H.C. Agrippa from Nettesheim can be regarded as the summum of the Renaissance occult tradition. Like most of his colleagues he saw himself as a good Christian being involved in good magic. This last he pushed to the limits which is the reason why he had such a bad name. Like many of his predecessors Agrippa combined the Christian Cabala of Giovani Pico (from Mirandola) and especially that of his master Johann Reuchlin with the angelic magic of Trithemius and the hermetic tradition that followed after Marsilio Ficino’s translations of the major hermetic scriptures.
Also in Agrippa’s vision creation can be divided in three worlds and this division is reflected in the three parts that the english title refers to. First there is the elemental world and the first book is about the natural magic in the Ficino-tradition. It involves the cooperation with natural forces to reach a certain goal by using talismans and musical incantations. This is in contradiction to the more “strong” magic concerning the using of these forces. The second world is the celestial world and the second book is about celestial magic. Here you can think of mathematics, music, optics, astromony, numerology and the summoning of angels. The last world is the supercelestial or intellectual world and the third book deals with ceremonial magic.

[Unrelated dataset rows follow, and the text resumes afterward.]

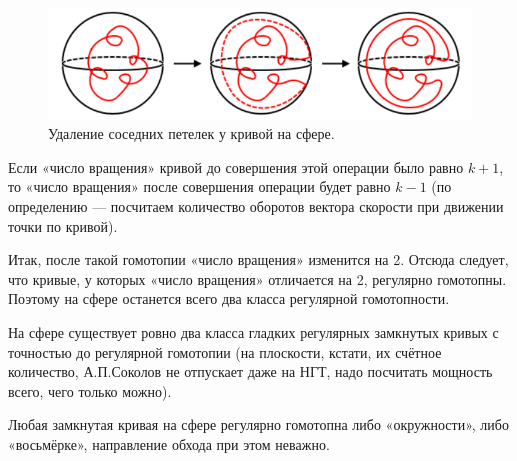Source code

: \begin{figure}[htbp]
    \centering
    \includegraphics[scale=0.7]{images/c13.6.png}
    \caption{Удаление соседних петелек у кривой на сфере.}
    \label{fig:c13.6}
\end{figure}

Если «число вращения» кривой до совершения этой операции было равно $k+1$, то «число вращения» после совершения операции будет равно $k-1$ (по определению — посчитаем количество оборотов вектора скорости при движении точки по кривой).

Итак, после такой гомотопии «число вращения» изменится на 2. Отсюда следует, что кривые, у которых «число вращения» отличается на 2, регулярно гомотопны. Поэтому на сфере останется всего два класса регулярной гомотопности.

\begin{statement}
    На сфере существует ровно два класса гладких регулярных замкнутых кривых с точностью до регулярной гомотопии (на плоскости, кстати, их счётное количество, А.П.Соколов не отпускает даже на НГТ, надо посчитать мощность всего, чего только можно).
\end{statement} 

\begin{theorem}
    Любая замкнутая кривая на сфере регулярно гомотопна либо «окружности», либо «восьмёрке», направление обхода при этом неважно.
\end{theorem} 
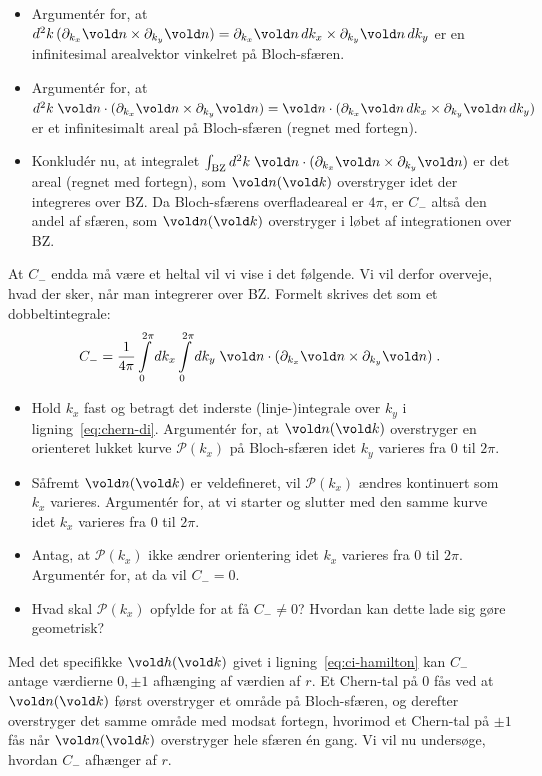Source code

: \documentclass[11pt, a4paper]{article}
\let\v\vold
\newcommand{\v}[1]{{\bf{#1}}}
\begin{document}
\begin{itemize}
\item Argumentér for, at $d^2k \, (\partial_{k_x} \v n
  \times \partial_{k_y} \v n) = \partial_{k_x} \v n \, dk_x \times
  \partial_{k_y} \v n \, dk_y$ er en infinitesimal arealvektor vinkelret
  på Bloch-sfæren.
\item Argumentér for, at $d^2k \; \v n \cdot (\partial_{k_x} \v n
  \times \partial_{k_y} \v n) = \v n \cdot ( \partial_{k_x} \v n
    \, dk_x \times \partial_{k_y} \v n \, dk_y )$ er et
  infinitesimalt areal på Bloch-sfæren (regnet med fortegn).
\item Konkludér nu, at integralet $\int_\text{BZ} d^2k \; \v n \cdot
  (\partial_{k_x} \v n \times \partial_{k_y} \v n)$ er det areal
  (regnet med fortegn), som $\v n (\v k)$ overstryger idet der
  integreres over BZ. Da Bloch-sfærens overfladeareal er $4\pi$, er
  $C_-$ altså den andel af sfæren, som $\v n (\v k)$ overstryger i
  løbet af integrationen over BZ.
\end{itemize}
At $C_-$ endda må være et heltal vil vi vise i det følgende. Vi vil
derfor overveje, hvad der sker, når man integrerer over BZ. Formelt
skrives det som et dobbeltintegrale:
\begin{equation}
  \label{eq:chern-di}
  C_- = \frac{1}{4\pi}
  \int\limits_0^{2\pi} dk_x \int\limits_0^{2\pi} dk_y \;
  \v n \cdot
  (\partial_{k_x} \v n \times \partial_{k_y} \v n) \; .
\end{equation}

\begin{itemize}
\item Hold $k_x$ fast og betragt det inderste (linje-)integrale over
  $k_y$ i ligning~\eqref{eq:chern-di}. Argumentér for, at $\v n(\v k)$
  overstryger en orienteret lukket kurve $\mathcal{P}(k_x)$ på
  Bloch-sfæren idet $k_y$ varieres fra $0$ til $2\pi$.
\item Såfremt $\v n(\v k)$ er veldefineret, vil $\mathcal{P}(k_x)$
  ændres kontinuert som $k_x$ varieres. Argumentér for, at vi starter
  og slutter med den samme kurve idet $k_x$ varieres fra $0$ til
  $2\pi$.
\item Antag, at $\mathcal{P}(k_x)$ ikke ændrer orientering idet $k_x$
  varieres fra $0$ til $2\pi$. Argumentér for, at da vil $C_- = 0$.
\item Hvad skal $\mathcal{P}(k_x)$ opfylde for at få $C_- \neq 0$?
  Hvordan kan dette lade sig gøre geometrisk?
\end{itemize}

Med det specifikke $\v h (\v k)$ givet i
ligning~\eqref{eq:ci-hamilton} kan $C_-$ antage værdierne $0, \pm 1$
afhænging af værdien af $r$. Et Chern-tal på $0$ fås ved at $\v n (\v
k)$ først overstryger et område på Bloch-sfæren, og derefter
overstryger det samme område med modsat fortegn, hvorimod et Chern-tal
på $\pm 1$ fås når $\v n(\v k)$ overstryger hele sfæren én gang. Vi
vil nu undersøge, hvordan $C_-$ afhænger af $r$.
\end{document}
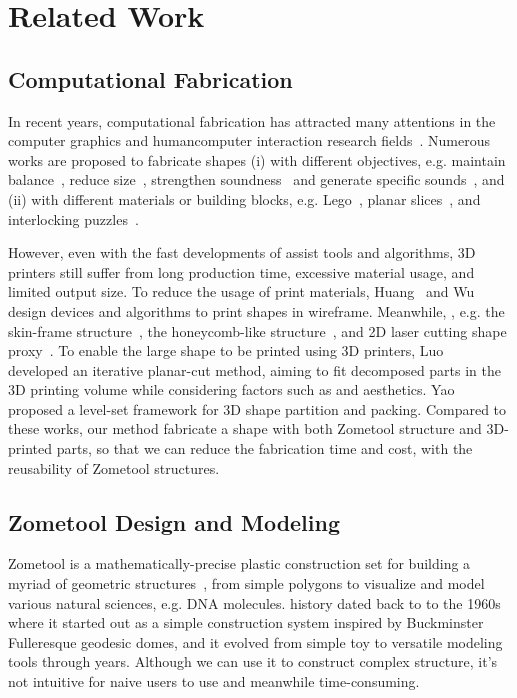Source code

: \section{Related Work}
\label{sec:relatedwork}

\subsection{Computational Fabrication}
In recent years, computational fabrication has attracted many attentions in the computer graphics and human\chinky{-}computer interaction research fields~\cite{Shamir:2016:CTP}.
Numerous works are proposed to fabricate shapes 
(i) with different objectives, e.g.\chinky{,} maintain balance~\cite{Prevost:MIS:2013,SpinIt:Baecher:2014}, reduce size~\cite{Luo:2012:CPM}, strengthen  soundness~\cite{Zhou:2013:WSA} and generate specific sounds~\cite{Umetani:2016:PIR}, and 
(ii) with different materials or building blocks, e.g.\chinky{,} Lego~\cite{Luo:2015:LOL}, planar slices~\cite{Cignoni:2014:FMJ}, and interlocking puzzles~\cite{Song-2012-InterCubes}.

However, even with the fast developments of assist tools and algorithms, 3D printers still suffer from long production time, excessive material usage, and limited output size.
To reduce the usage of print materials, Huang~\cite{Huang:2016:FRF} and Wu~\cite{Wu:2016:PAM} design devices and algorithms to print shapes in wireframe.
Meanwhile, , e.g.\chinky{,} the skin-frame structure~\cite{Wang:2013:CPO}, the honeycomb-like structure~\cite{Lu:2014:BSW}, and 2D laser cutting shape proxy~\cite{Song-2016-CofiFab}.
To enable the large shape to be printed using 3D printers, Luo~\etal~\cite{Luo:2012:CPM} developed an iterative planar-cut method, aiming to fit decomposed parts in the 3D printing volume while considering factors such as  and aesthetics.
Yao~\etal~\cite{Yao:2015:LPP} proposed a level-set framework for 3D shape partition and packing.
Compared to these works, our method fabricate a shape with both Zometool structure and 3D-printed parts, so that we can reduce the fabrication time and cost, with the reusability of Zometool structures. 

\subsection{Zometool Design and Modeling}
Zometool is a mathematically-precise plastic construction set for building a myriad of geometric structures~\cite{davis2007mathematics}, from simple polygons to visualize and model various natural sciences, e.g. DNA molecules.
 history dated back to to the 1960s where it started out as a simple construction system inspired by Buckminster Fulleresque geodesic domes, and it evolved from simple toy to versatile modeling tools through years.
Although we can use it to construct  complex structure, it's not intuitive for naive users to use and meanwhile time-consuming.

Already in 1651 the first and the last translation in English appeared and this translation of Donald Tyson is the first in 350 years. Agrippa himself is said to be quite sloppy at times, but the first English translation was full of mistakes. Tyson took up the work to clear “De Occulta Philosophia” and especially its english translation from mistakes. The backcovers claims to give you the seals and images how they were meant which is already something in itself, but there is much much more!
The book opens with a short intro and a long biography of Agrippa. Then follows the translation of book I with its 74 chapters which are all no longer than three pages. The notes of Tyson are often longer. He searched for the sources of the quotes and references and tried to explain obscure sentences.
Book II has 60 chapters also of modest length, but this book contains a lot of images. Strangely enough there are a lot of images of people who lived after Agrippa, especially Robert Fludd and keeping a few discriptions of Agrippa’s work in mind, I get the idea that some of the original drawings of Agrippa are left out or replaced!
Book III has 65 chapters which are almost all very short, but here and there 3 or 4 pages.
Three letters of Agrippa are followed by chapters 41 to 48 of another work of Agrippa called “De Incertitude et Vanitate Scientiarum” or “about the uncertainty and vanity of sciences”. In this book Agrippa writes about magic and the occult in a cynical (but informative) way and was meant to keep the inquisition a bit on a distance.
Then come 8 appendices of Donald Tyson wonderfully explaining subjects such as magic squares, the practical kabbalah or geomancy more fully.
51 Pages with a biographical dictionary, 13 pages with a geographical dictionary, an ordered list with quotes from the Bible and apocryphia and the 63 pages general index!
The translation is well-readable, but as you may expect of a magical book from the Renaissance, this is no easy-reading book. Sometimes Agrippa speaks of a subject at length, often pretty short. This book is and remains a studybook, but is also a wonderfull reference-work which gives this book a right for existence until today.